Input data Block Start
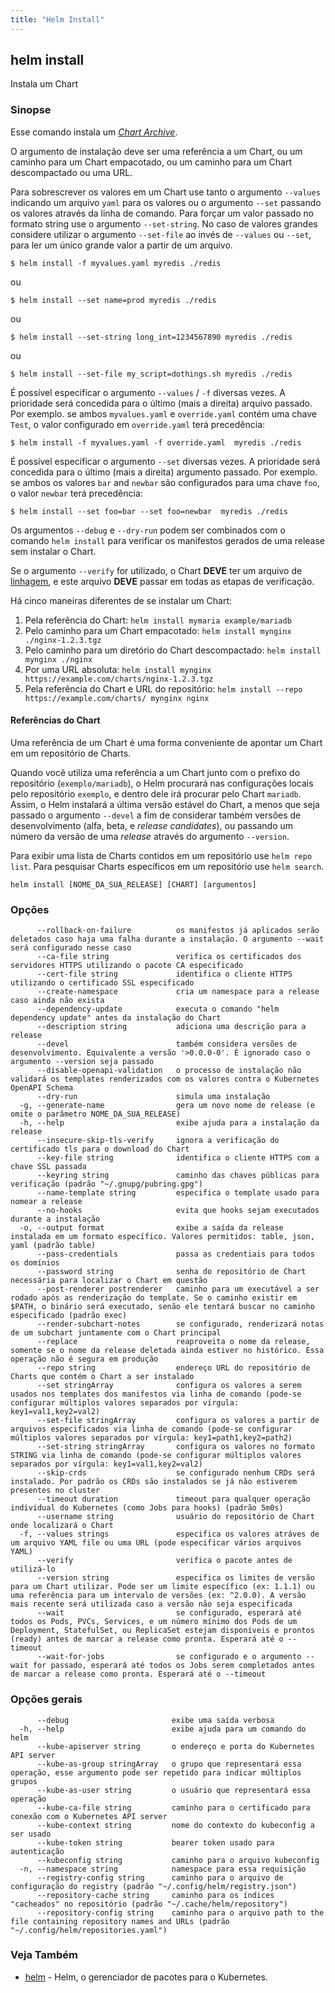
 ```yaml
---
title: "Helm Install"
---
```


## helm install

Instala um Chart

### Sinopse

Esse comando instala um [_Chart Archive_](docs/glossary/_index.md#chart-archive).

O argumento de instalação deve ser uma referência a um Chart, ou um caminho para
um Chart empacotado, ou um caminho para um Chart descompactado ou uma URL.

Para sobrescrever os valores em um Chart use tanto o argumento `--values` indicando
um arquivo `yaml` para os valores ou o argumento `--set` passando os valores através
da linha de comando. Para forçar um valor passado no formato string use o argumento
`--set-string`. No caso de valores grandes considere utilizar o argumento `--set-file`
ao invés de `--values` ou `--set`, para ler um único grande valor a partir de um
arquivo.

    $ helm install -f myvalues.yaml myredis ./redis

ou

    $ helm install --set name=prod myredis ./redis

ou

    $ helm install --set-string long_int=1234567890 myredis ./redis

ou

    $ helm install --set-file my_script=dothings.sh myredis ./redis

É possível especificar o argumento `--values` / `-f` diversas vezes. A prioridade
será concedida para o último (mais a direita) arquivo passado. Por exemplo. se ambos
`myvalues.yaml` e `override.yaml` contém uma chave `Test`, o valor configurado em
`override.yaml` terá precedência:

    $ helm install -f myvalues.yaml -f override.yaml  myredis ./redis

É possível especificar o argumento `--set` diversas vezes. A prioridade será concedida
para o último (mais a direita) argumento passado. Por exemplo. se ambos os valores
`bar` and `newbar` são configurados para uma chave `foo`, o valor `newbar`
terá precedência:

    $ helm install --set foo=bar --set foo=newbar  myredis ./redis

Os argumentos `--debug` e `--dry-run` podem ser combinados com o comando `helm install`
para verificar os manifestos gerados de uma release sem instalar o Chart.

Se o argumento `--verify` for utilizado, o Chart **DEVE** ter um arquivo de [linhagem](docs/glossary/_index.md#linhagem-arquivo-de-linhagem),
e este arquivo **DEVE** passar em todas as etapas de verificação.

Há cinco maneiras diferentes de se instalar um Chart:

1. Pela referência do Chart: `helm install mymaria example/mariadb`
2. Pelo caminho para um Chart empacotado: `helm install mynginx ./nginx-1.2.3.tgz`
3. Pelo caminho para um diretório do Chart descompactado: `helm install mynginx ./nginx`
4. Por uma URL absoluta: `helm install mynginx https://example.com/charts/nginx-1.2.3.tgz`
5. Pela referência do Chart e URL do repositório: `helm install --repo https://example.com/charts/ mynginx nginx`

#### Referências do Chart

Uma referência de um Chart é uma forma conveniente de apontar um Chart em um repositório
de Charts.

Quando você utiliza uma referência a um Chart junto com o prefixo do repositório
(`exemplo/mariadb`), o Helm procurará nas configurações locais  pelo repositório
`exemplo`, e dentro dele irá procurar pelo Chart `mariadb`. Assim, o Helm instalará
a última versão estável do Chart, a menos que seja passado o argumento `--devel`
a fim de considerar também versões de desenvolvimento (alfa, beta, e _release candidates_),
ou passando um número da versão de uma _release_ através do argumento `--version`.

Para exibir uma lista de Charts contidos em um repositório use `helm repo list`.
Para pesquisar Charts específicos em um repositório use `helm search`.

```
helm install [NOME_DA_SUA_RELEASE] [CHART] [argumentos]
```

### Opções

```
      --rollback-on-failure          os manifestos já aplicados serão deletados caso haja uma falha durante a instalação. O argumento --wait será configurado nesse caso
      --ca-file string               verifica os certificados dos servidores HTTPS utilizando o pacote CA especificado
      --cert-file string             identifica o cliente HTTPS utilizando o certificado SSL especificado
      --create-namespace             cria um namespace para a release caso ainda não exista
      --dependency-update            executa o comando "helm dependency update" antes da instalação do Chart
      --description string           adiciona uma descrição para a release
      --devel                        também considera versões de desenvolvimento. Equivalente a versão '>0.0.0-0'. É ignorado caso o argumento --version seja passado
      --disable-openapi-validation   o processo de instalação não validará os templates renderizados com os valores contra o Kubernetes OpenAPI Schema
      --dry-run                      simula uma instalação
  -g, --generate-name                gera um novo nome de release (e omite o parâmetro NOME_DA_SUA_RELEASE)
  -h, --help                         exibe ajuda para a instalação da release
      --insecure-skip-tls-verify     ignora a verificação do certificado tls para o download do Chart
      --key-file string              identifica o cliente HTTPS com a chave SSL passada
      --keyring string               caminho das chaves públicas para verificação (padrão "~/.gnupg/pubring.gpg")
      --name-template string         especifica o template usado para nomear a release
      --no-hooks                     evita que hooks sejam executados durante a instalação
  -o, --output format                exibe a saída da release instalada em um formato específico. Valores permitidos: table, json, yaml (padrão table)
      --pass-credentials             passa as credentiais para todos os domínios
      --password string              senha do repositório de Chart necessária para localizar o Chart em questão
      --post-renderer postrenderer   caminho para um executável a ser rodado após as renderização do template. Se o caminho existir em $PATH, o binário será executado, senão ele tentará buscar no caminho especificado (padrão exec)
      --render-subchart-notes        se configurado, renderizará notas de um subchart juntamente com o Chart principal
      --replace                      reaproveita o nome da release, somente se o nome da release deletada ainda estiver no histórico. Essa operação não é segura em produção
      --repo string                  endereço URL do repositório de Charts que contém o Chart a ser instalado
      --set stringArray              configura os valores a serem usados nos templates dos manifestos via linha de comando (pode-se configurar múltiplos valores separados por vírgula: key1=val1,key2=val2)
      --set-file stringArray         configura os valores a partir de arquivos especificados via linha de comando (pode-se configurar múltiplos valores separados por vírgula: key1=path1,key2=path2)
      --set-string stringArray       configura os valores no formato STRING via linha de comando (pode-se configurar múltiplos valores separados por vírgula: key1=val1,key2=val2)
      --skip-crds                    se configurado nenhum CRDs será instalado. Por padrão os CRDs são instalados se já não estiverem presentes no cluster
      --timeout duration             timeout para qualquer operação individual do Kubernetes (como Jobs para hooks) (padrão 5m0s)
      --username string              usuário do repositório de Chart onde localizará o Chart
  -f, --values strings               especifica os valores atráves de um arquivo YAML file ou uma URL (pode especificar vários arquivos YAML)
      --verify                       verifica o pacote antes de utilizá-lo
      --version string               especifica os limites de versão para um Chart utilizar. Pode ser um limite específico (ex: 1.1.1) ou uma referência para um intervalo de versões (ex: ^2.0.0). A versão mais recente será utilizada caso a versão não seja especificada
      --wait                         se configurado, esperará até todos os Pods, PVCs, Services, e um número mínimo dos Pods de um Deployment, StatefulSet, ou ReplicaSet estejam disponíveis e prontos (ready) antes de marcar a release como pronta. Esperará até o --timeout
      --wait-for-jobs                se configurado e o argumento --wait for passado, esperará até todos os Jobs serem completados antes de marcar a release como pronta. Esperará até o --timeout
```

### Opções gerais

```
      --debug                       exibe uma saída verbosa
  -h, --help                        exibe ajuda para um comando do helm
      --kube-apiserver string       o endereço e porta do Kubernetes API server
      --kube-as-group stringArray   o grupo que representará essa operação, esse argumento pode ser repetido para indicar múltiplos grupos
      --kube-as-user string         o usuário que representará essa operação
      --kube-ca-file string         caminho para o certificado para conexão com o Kubernetes API server
      --kube-context string         nome do contexto do kubeconfig a ser usado
      --kube-token string           bearer token usado para autenticação
      --kubeconfig string           caminho para o arquivo kubeconfig
  -n, --namespace string            namespace para essa requisição
      --registry-config string      caminho para o arquivo de configuração do registry (padrão "~/.config/helm/registry.json")
      --repository-cache string     caminho para os índices "cacheados" no repositório (padrão "~/.cache/helm/repository")
      --repository-config string    caminho para o arquivo path to the file containing repository names and URLs (padrão "~/.config/helm/repositories.yaml")
```

### Veja Também

* [helm](helm.md) - Helm, o gerenciador de pacotes para o Kubernetes.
Input data Block End
- [Exercise]:
For this answer, retype the lines from the start of the listing through the line that holds "um Chart empacotado, ou", inclusive, exactly and without pictures.

- [Solution below]:
 ```yaml
---
title: "Helm Install"
---
```


## helm install

Instala um Chart

### Sinopse

Esse comando instala um [_Chart Archive_](docs/glossary/_index.md#chart-archive).

O argumento de instalação deve ser uma referência a um Chart, ou um caminho para
um Chart empacotado, ou um caminho para um Chart descompactado ou uma URL.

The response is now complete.